World’s most ‘NSA-proof’ phone vulnerable to simple SMS hack

World’s most ‘NSA-proof’ phone vulnerable to simple SMS hack

A smartphone marketed as the most anti-surveillance, NSA-proof personal device – the BlackPhone – has been found vulnerable to a simple SMS attack that allows the hacker to steal contacts, decrypt messages, and even take full control of the device.

The super-secure smartphone comes loaded with applications ensuring encrypted communication, text messaging, video conferencing, and secure online storage. The bug came in a prepackaged Silent Text secure text messaging application that comes along with the BlackPhone. It is also available for download for other devices in Google Play.

Released remotely exploitable Blackphone/SilentText bug. Requires only target's phone number/ID to exploit: http://t.co/0MDoOw2ueQ

— mdowd (@mdowd) January 28, 2015

A “serious memory corruption vulnerability” discovered by Mark Dowd of the Australia-based Azimuth Security, has already been fixed after the analyst privately disclosed the glitch to developers.

Reuters/Albert Gea

Before the application was patched, an attacker would need nothing more than the phone number of the target device.

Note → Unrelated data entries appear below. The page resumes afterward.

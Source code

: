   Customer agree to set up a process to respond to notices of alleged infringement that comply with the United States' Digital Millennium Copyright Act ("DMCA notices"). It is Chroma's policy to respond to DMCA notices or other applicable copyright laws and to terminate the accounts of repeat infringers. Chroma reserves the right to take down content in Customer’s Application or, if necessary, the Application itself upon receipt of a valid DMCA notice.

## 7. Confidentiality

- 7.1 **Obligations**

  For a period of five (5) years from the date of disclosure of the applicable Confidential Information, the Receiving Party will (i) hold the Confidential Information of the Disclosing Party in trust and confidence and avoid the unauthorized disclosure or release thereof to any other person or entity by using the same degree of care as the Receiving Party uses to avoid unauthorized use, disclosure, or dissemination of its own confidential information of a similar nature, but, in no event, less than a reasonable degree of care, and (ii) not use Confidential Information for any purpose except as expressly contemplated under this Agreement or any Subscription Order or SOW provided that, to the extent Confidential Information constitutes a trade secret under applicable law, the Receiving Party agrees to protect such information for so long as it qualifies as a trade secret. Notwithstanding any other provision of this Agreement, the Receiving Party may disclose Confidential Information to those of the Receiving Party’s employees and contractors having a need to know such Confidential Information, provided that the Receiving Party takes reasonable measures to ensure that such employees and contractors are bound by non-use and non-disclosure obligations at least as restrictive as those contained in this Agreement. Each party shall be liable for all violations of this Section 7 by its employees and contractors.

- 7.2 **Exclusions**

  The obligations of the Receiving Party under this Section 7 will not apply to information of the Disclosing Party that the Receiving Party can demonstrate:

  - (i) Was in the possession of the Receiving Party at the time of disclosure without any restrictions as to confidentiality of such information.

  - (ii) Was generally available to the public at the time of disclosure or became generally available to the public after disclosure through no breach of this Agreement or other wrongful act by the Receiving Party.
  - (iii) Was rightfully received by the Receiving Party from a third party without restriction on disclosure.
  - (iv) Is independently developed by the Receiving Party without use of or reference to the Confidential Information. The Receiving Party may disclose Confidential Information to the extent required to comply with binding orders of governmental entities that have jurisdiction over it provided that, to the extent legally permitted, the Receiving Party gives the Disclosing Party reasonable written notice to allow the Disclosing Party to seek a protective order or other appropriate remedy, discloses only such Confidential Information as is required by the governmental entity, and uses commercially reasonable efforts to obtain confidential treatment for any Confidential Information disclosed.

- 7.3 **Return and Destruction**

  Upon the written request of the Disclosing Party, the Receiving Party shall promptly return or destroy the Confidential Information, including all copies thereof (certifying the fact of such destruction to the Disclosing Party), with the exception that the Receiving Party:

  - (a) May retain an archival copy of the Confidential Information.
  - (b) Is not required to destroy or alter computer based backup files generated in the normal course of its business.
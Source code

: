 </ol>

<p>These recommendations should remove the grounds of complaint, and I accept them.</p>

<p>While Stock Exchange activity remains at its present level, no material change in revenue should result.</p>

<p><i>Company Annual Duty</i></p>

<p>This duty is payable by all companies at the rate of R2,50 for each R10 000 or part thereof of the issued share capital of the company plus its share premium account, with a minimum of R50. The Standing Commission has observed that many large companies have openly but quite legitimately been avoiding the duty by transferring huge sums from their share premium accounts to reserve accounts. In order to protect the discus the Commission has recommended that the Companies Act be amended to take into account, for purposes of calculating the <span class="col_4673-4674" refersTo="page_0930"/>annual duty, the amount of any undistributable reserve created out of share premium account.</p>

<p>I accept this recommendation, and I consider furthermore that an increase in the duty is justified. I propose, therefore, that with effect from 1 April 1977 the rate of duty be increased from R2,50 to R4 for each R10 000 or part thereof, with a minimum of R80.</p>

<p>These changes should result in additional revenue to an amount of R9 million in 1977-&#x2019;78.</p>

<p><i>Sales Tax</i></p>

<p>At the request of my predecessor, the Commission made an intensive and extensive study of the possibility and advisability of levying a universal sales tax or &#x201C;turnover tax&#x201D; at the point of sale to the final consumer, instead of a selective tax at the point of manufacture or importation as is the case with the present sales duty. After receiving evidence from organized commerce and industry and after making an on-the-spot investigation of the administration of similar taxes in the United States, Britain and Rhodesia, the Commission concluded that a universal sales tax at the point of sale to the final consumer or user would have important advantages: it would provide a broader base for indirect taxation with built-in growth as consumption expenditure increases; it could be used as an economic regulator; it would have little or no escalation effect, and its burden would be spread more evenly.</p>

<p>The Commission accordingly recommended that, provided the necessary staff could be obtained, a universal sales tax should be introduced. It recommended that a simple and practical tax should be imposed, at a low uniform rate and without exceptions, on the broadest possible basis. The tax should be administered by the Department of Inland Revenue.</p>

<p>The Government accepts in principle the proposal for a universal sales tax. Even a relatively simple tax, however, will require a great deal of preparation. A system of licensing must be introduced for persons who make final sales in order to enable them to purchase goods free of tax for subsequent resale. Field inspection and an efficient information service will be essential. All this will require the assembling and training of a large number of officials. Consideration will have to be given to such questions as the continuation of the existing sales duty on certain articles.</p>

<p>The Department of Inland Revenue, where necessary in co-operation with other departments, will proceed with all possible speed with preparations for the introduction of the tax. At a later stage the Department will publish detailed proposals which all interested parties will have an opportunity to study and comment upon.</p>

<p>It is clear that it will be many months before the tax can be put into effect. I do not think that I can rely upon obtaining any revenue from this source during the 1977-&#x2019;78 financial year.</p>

By sending a specifically designed payload to the victim through the Silent Text application, the attacker could inject malicious code that would inherit the privileges of the secure app – thus gaining the ability to decrypt text messages, gather location information, read the phone’s contacts, and write to the external storage.

READ MORE: Blackphone lands: World’s most spy-resistant phone sold out

“Successful exploitation can yield remote code execution with the privileges of the Silent Text application, which runs as a regular Android app, but with some additional system privileges required to perform its SMS-like functionality such as access to contacts, access to location information, the ability to write to external storage, and of course net access,” Dowd explained to The Register.

The BlackPhone – which comes with a hefty price tag comparable to that of the latest iPhone – runs a modified and locked-down version of Android called PrivatOS. It is being marketed as the only end-to-end encrypted communication device. Dowd has challenged that motion.

“They aim to combat mass-surveillance by relying on encrypted phone calls and messages by default, which is an effective counter-measure, but I wanted to evaluate those solutions from an application security standpoint [and] by that I mean I wanted to see how robust their implementations were against targeted attacks, and evaluate any additional attack surface they might expose,” he said.